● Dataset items

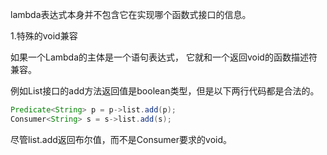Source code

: lambda表达式本身并不包含它在实现哪个函数式接口的信息。

1.特殊的void兼容

如果一个Lambda的主体是一个语句表达式， 它就和一个返回void的函数描述符兼容。

例如List接口的add方法返回值是boolean类型，但是以下两行代码都是合法的。

```java
Predicate<String> p = p->list.add(p);
Consumer<String> s = s->list.add(s);
```

尽管list.add返回布尔值，而不是Consumer要求的void。

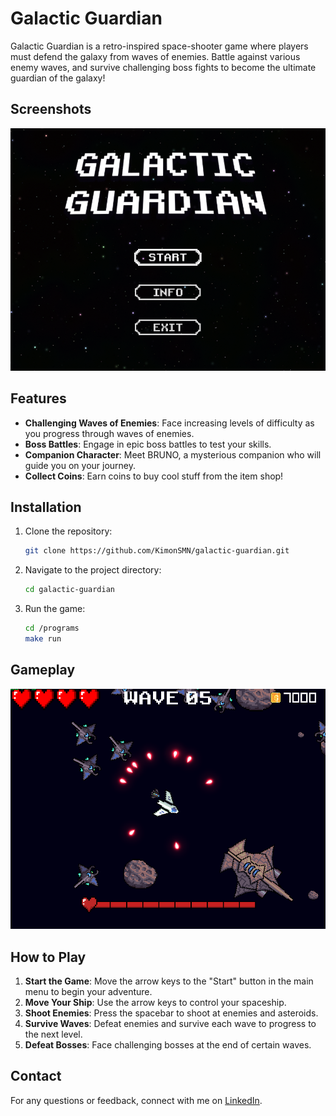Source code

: # Galactic Guardian

Galactic Guardian is a retro-inspired space-shooter game where players must defend the galaxy from waves of enemies. Battle against various enemy waves, and survive challenging boss fights to become the ultimate guardian of the galaxy!

## Screenshots

![Main Menu](/programs/assets/screenshots/main_menu.png)

## Features

- **Challenging Waves of Enemies**: Face increasing levels of difficulty as you progress through waves of enemies.
- **Boss Battles**: Engage in epic boss battles to test your skills.
- **Companion Character**: Meet BRUNO, a mysterious companion who will guide you on your journey.
- **Collect Coins**: Earn coins to buy cool stuff from the item shop!

## Installation

1. Clone the repository:
   ```sh
   git clone https://github.com/KimonSMN/galactic-guardian.git
   ```
2. Navigate to the project directory:
   ```sh
   cd galactic-guardian
   ```
3. Run the game:

   ```sh
   cd /programs
   make run
   ```

## Gameplay

![Main Menu](/programs/assets/screenshots/fight_1.png)

## How to Play

1. **Start the Game**: Move the arrow keys to the "Start" button in the main menu to begin your adventure.
2. **Move Your Ship**: Use the arrow keys to control your spaceship.
3. **Shoot Enemies**: Press the spacebar to shoot at enemies and asteroids.
4. **Survive Waves**: Defeat enemies and survive each wave to progress to the next level.
5. **Defeat Bosses**: Face challenging bosses at the end of certain waves.

## Contact

For any questions or feedback, connect with me on [LinkedIn](https://www.linkedin.com/in/kimon-smirlianos/).
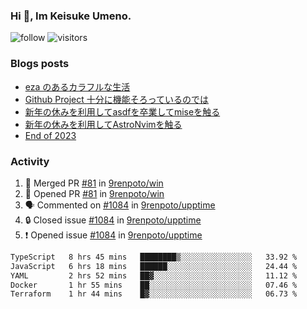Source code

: ### Hi 👋, Im Keisuke Umeno.

<!--
**9renpoto/9renpoto** is a ✨ _special_ ✨ repository because its `README.md` (this file) appears on your GitHub profile.

Here are some ideas to get you started:

- 🔭 I’m currently working on ...
- 🌱 I’m currently learning ...
- 👯 I’m looking to collaborate on ...
- 🤔 I’m looking for help with ...
- 💬 Ask me about ...
- 📫 How to reach me: ...
- 😄 Pronouns: ...
- ⚡ Fun fact: ...
-->

![follow](https://img.shields.io/github/followers/9renpoto?label=Follow&style=social)
![visitors](https://komarev.com/ghpvc/?username=9renpoto&label=Profile%20views&color=0e75b6&style=flat)

### Blogs posts

<!-- BLOG-POST-LIST:START -->
- [eza のあるカラフルな生活](https://9renpoto.win/entry/2024/02/01/eza)
- [Github Project 十分に機能そろっているのでは](https://9renpoto.win/entry/2024/01/14/gh-projects)
- [新年の休みを利用してasdfを卒業してmiseを触る](https://9renpoto.win/entry/2024/01/07/mise)
- [新年の休みを利用してAstroNvimを触る](https://9renpoto.win/entry/2024/01/03/new-year-holidays)
- [End of 2023](https://9renpoto.win/entry/2023/12/31/end)
<!-- BLOG-POST-LIST:END -->

### Activity

<!--START_SECTION:activity-->
1. 🎉 Merged PR [#81](https://github.com/9renpoto/win/pull/81) in [9renpoto/win](https://github.com/9renpoto/win)
2. 💪 Opened PR [#81](https://github.com/9renpoto/win/pull/81) in [9renpoto/win](https://github.com/9renpoto/win)
3. 🗣 Commented on [#1084](https://github.com/9renpoto/upptime/issues/1084#issuecomment-1928521613) in [9renpoto/upptime](https://github.com/9renpoto/upptime)
4. 🔒 Closed issue [#1084](https://github.com/9renpoto/upptime/issues/1084) in [9renpoto/upptime](https://github.com/9renpoto/upptime)
5. ❗ Opened issue [#1084](https://github.com/9renpoto/upptime/issues/1084) in [9renpoto/upptime](https://github.com/9renpoto/upptime)
<!--END_SECTION:activity-->

<!--START_SECTION:waka-->

```txt
TypeScript   8 hrs 45 mins   ████████▒░░░░░░░░░░░░░░░░   33.92 %
JavaScript   6 hrs 18 mins   ██████░░░░░░░░░░░░░░░░░░░   24.44 %
YAML         2 hrs 52 mins   ██▓░░░░░░░░░░░░░░░░░░░░░░   11.12 %
Docker       1 hr 55 mins    ██░░░░░░░░░░░░░░░░░░░░░░░   07.46 %
Terraform    1 hr 44 mins    █▓░░░░░░░░░░░░░░░░░░░░░░░   06.73 %
```

<!--END_SECTION:waka-->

● The problem
A verbatim copy of the data, pictures removed, is the expected result.

● Your solution
Source code

: lambda表达式本身并不包含它在实现哪个函数式接口的信息。

1.特殊的void兼容

如果一个Lambda的主体是一个语句表达式， 它就和一个返回void的函数描述符兼容。

例如List接口的add方法返回值是boolean类型，但是以下两行代码都是合法的。

```java
Predicate<String> p = p->list.add(p);
Consumer<String> s = s->list.add(s);
```

尽管list.add返回布尔值，而不是Consumer要求的void。

Source code

: # Galactic Guardian

Galactic Guardian is a retro-inspired space-shooter game where players must defend the galaxy from waves of enemies. Battle against various enemy waves, and survive challenging boss fights to become the ultimate guardian of the galaxy!

## Screenshots

![Main Menu](/programs/assets/screenshots/main_menu.png)

## Features

- **Challenging Waves of Enemies**: Face increasing levels of difficulty as you progress through waves of enemies.
- **Boss Battles**: Engage in epic boss battles to test your skills.
- **Companion Character**: Meet BRUNO, a mysterious companion who will guide you on your journey.
- **Collect Coins**: Earn coins to buy cool stuff from the item shop!

## Installation

1. Clone the repository:
   ```sh
   git clone https://github.com/KimonSMN/galactic-guardian.git
   ```
2. Navigate to the project directory:
   ```sh
   cd galactic-guardian
   ```
3. Run the game:

   ```sh
   cd /programs
   make run
   ```

## Gameplay

![Main Menu](/programs/assets/screenshots/fight_1.png)

## How to Play

1. **Start the Game**: Move the arrow keys to the "Start" button in the main menu to begin your adventure.
2. **Move Your Ship**: Use the arrow keys to control your spaceship.
3. **Shoot Enemies**: Press the spacebar to shoot at enemies and asteroids.
4. **Survive Waves**: Defeat enemies and survive each wave to progress to the next level.
5. **Defeat Bosses**: Face challenging bosses at the end of certain waves.

## Contact

For any questions or feedback, connect with me on [LinkedIn](https://www.linkedin.com/in/kimon-smirlianos/).
Source code

: ### Hi 👋, Im Keisuke Umeno.

<!--
**9renpoto/9renpoto** is a ✨ _special_ ✨ repository because its `README.md` (this file) appears on your GitHub profile.

Here are some ideas to get you started:

- 🔭 I’m currently working on ...
- 🌱 I’m currently learning ...
- 👯 I’m looking to collaborate on ...
- 🤔 I’m looking for help with ...
- 💬 Ask me about ...
- 📫 How to reach me: ...
- 😄 Pronouns: ...
- ⚡ Fun fact: ...
-->

![follow](https://img.shields.io/github/followers/9renpoto?label=Follow&style=social)
![visitors](https://komarev.com/ghpvc/?username=9renpoto&label=Profile%20views&color=0e75b6&style=flat)

### Blogs posts

<!-- BLOG-POST-LIST:START -->
- [eza のあるカラフルな生活](https://9renpoto.win/entry/2024/02/01/eza)
- [Github Project 十分に機能そろっているのでは](https://9renpoto.win/entry/2024/01/14/gh-projects)
- [新年の休みを利用してasdfを卒業してmiseを触る](https://9renpoto.win/entry/2024/01/07/mise)
- [新年の休みを利用してAstroNvimを触る](https://9renpoto.win/entry/2024/01/03/new-year-holidays)
- [End of 2023](https://9renpoto.win/entry/2023/12/31/end)
<!-- BLOG-POST-LIST:END -->

### Activity

<!--START_SECTION:activity-->
1. 🎉 Merged PR [#81](https://github.com/9renpoto/win/pull/81) in [9renpoto/win](https://github.com/9renpoto/win)
2. 💪 Opened PR [#81](https://github.com/9renpoto/win/pull/81) in [9renpoto/win](https://github.com/9renpoto/win)
3. 🗣 Commented on [#1084](https://github.com/9renpoto/upptime/issues/1084#issuecomment-1928521613) in [9renpoto/upptime](https://github.com/9renpoto/upptime)
4. 🔒 Closed issue [#1084](https://github.com/9renpoto/upptime/issues/1084) in [9renpoto/upptime](https://github.com/9renpoto/upptime)
5. ❗ Opened issue [#1084](https://github.com/9renpoto/upptime/issues/1084) in [9renpoto/upptime](https://github.com/9renpoto/upptime)
<!--END_SECTION:activity-->

<!--START_SECTION:waka-->

```txt
TypeScript   8 hrs 45 mins   ████████▒░░░░░░░░░░░░░░░░   33.92 %
JavaScript   6 hrs 18 mins   ██████░░░░░░░░░░░░░░░░░░░   24.44 %
YAML         2 hrs 52 mins   ██▓░░░░░░░░░░░░░░░░░░░░░░   11.12 %
Docker       1 hr 55 mins    ██░░░░░░░░░░░░░░░░░░░░░░░   07.46 %
Terraform    1 hr 44 mins    █▓░░░░░░░░░░░░░░░░░░░░░░░   06.73 %
```

<!--END_SECTION:waka-->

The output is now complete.